Incentives prefer consumerism over parsimony
Published by marco on
I mean, obviously.
From the post iPhone 14 Plus Pre-Orders Worse Than iPhone 13 Mini, Product Strategy ‘Fails’ (Reddit), the following chain of comments,
We start off with the voice of reason.
“Older phones are simply faring better than they used to as well. Used to be a phone two models old was getting super slow and battery life was shit. Or there was a major new feature. That’s not as much the case anymore, my 12 pro works flawlessly and I see no good reason to upgrade. A slightly better camera isn’t worth a thousand bucks.”
Followed by two comments that consider only personal gain and not e-waste:
“Also, have a 12 pro but decided to upgrade. The trade-in value gives the new phone for basically free. I have no intention of switching carriers anytime soon so there’s basically no downside. Especially considering I was starting to see some battery degradation.”
“There’s basically no downside” only because the owner doesn’t recognize e-waste as a downside.
“Same boat.

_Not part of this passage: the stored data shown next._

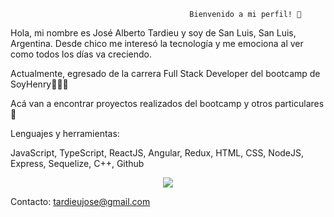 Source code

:                                             Bienvenido a mi perfil! 👋
                                            
                                            
Hola, mi nombre es José Alberto Tardieu y soy de San Luis, San Luis, Argentina. Desde chico me interesó la tecnología y me emociona al ver como todos los días va creciendo.

Actualmente, egresado de la carrera Full Stack Developer del bootcamp de SoyHenry👩🏻‍💻

Acá van a encontrar proyectos realizados del bootcamp y otros particulares 👀

Lenguajes y herramientas:

JavaScript, TypeScript, ReactJS, Angular, Redux, HTML, CSS, NodeJS, Express, Sequelize, C++, Github


<p align="center">
  <a href="https://skillicons.dev">
    <img src="https://skillicons.dev/icons?i=js,ts,react,angular,redux,html,css,nodejs,express,sequelize,cpp,github" />
  </a>
</p>



Contacto: tardieujose@gmail.com
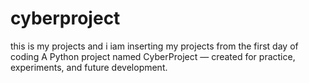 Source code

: # cyberproject
this is my projects and i iam inserting my projects from the first day of coding A Python project named CyberProject — created for practice, experiments, and future development.
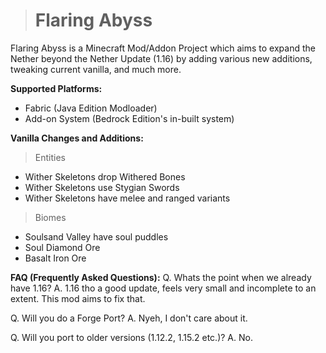 > # Flaring Abyss
Flaring Abyss is a Minecraft Mod/Addon Project which aims to expand the Nether beyond the Nether Update (1.16) by adding various new additions, tweaking current vanilla, and much more. 

**Supported Platforms:**
- Fabric (Java Edition Modloader)
- Add-on System (Bedrock Edition's in-built system)

**Vanilla Changes and Additions:**
> Entities
- Wither Skeletons drop Withered Bones
- Wither Skeletons use Stygian Swords
- Wither Skeletons have melee and ranged variants
> Biomes
- Soulsand Valley have soul puddles
- Soul Diamond Ore
- Basalt Iron Ore

**FAQ (Frequently Asked Questions):**
Q. Whats the point when we already have 1.16?
A. 1.16 tho a good update, feels very small and incomplete to an extent. This mod aims to fix that.

Q. Will you do a Forge Port?
A. Nyeh, I don't care about it.

Q. Will you port to older versions (1.12.2, 1.15.2 etc.)?
A. No. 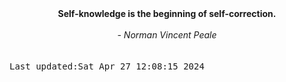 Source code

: 
<div align="center"><b><span>Self-knowledge is the beginning of self-correction.</span></b><br><br><i> - Norman Vincent Peale</i></div>
<br><br><kbd>Last updated:Sat Apr 27 12:08:15 2024</kbd>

Going from 12 Pro to 14 Pro is costing me like $56 (taxes on $999 plus one month of the financing charge before the credits kick in). The piece that people who aren’t taking advantage of this are forgetting is future trade-in value. The 12 Pro won’t be worth the same as a 14 Pro in 2 years.”
They sound reasonable, and they might even be convincing, but their argument is based on them having externalized the cost of throwing away a perfectly good electronics device. There is no guarantee that anyone else will be using that device, nor are they incentivized to care or even think about it.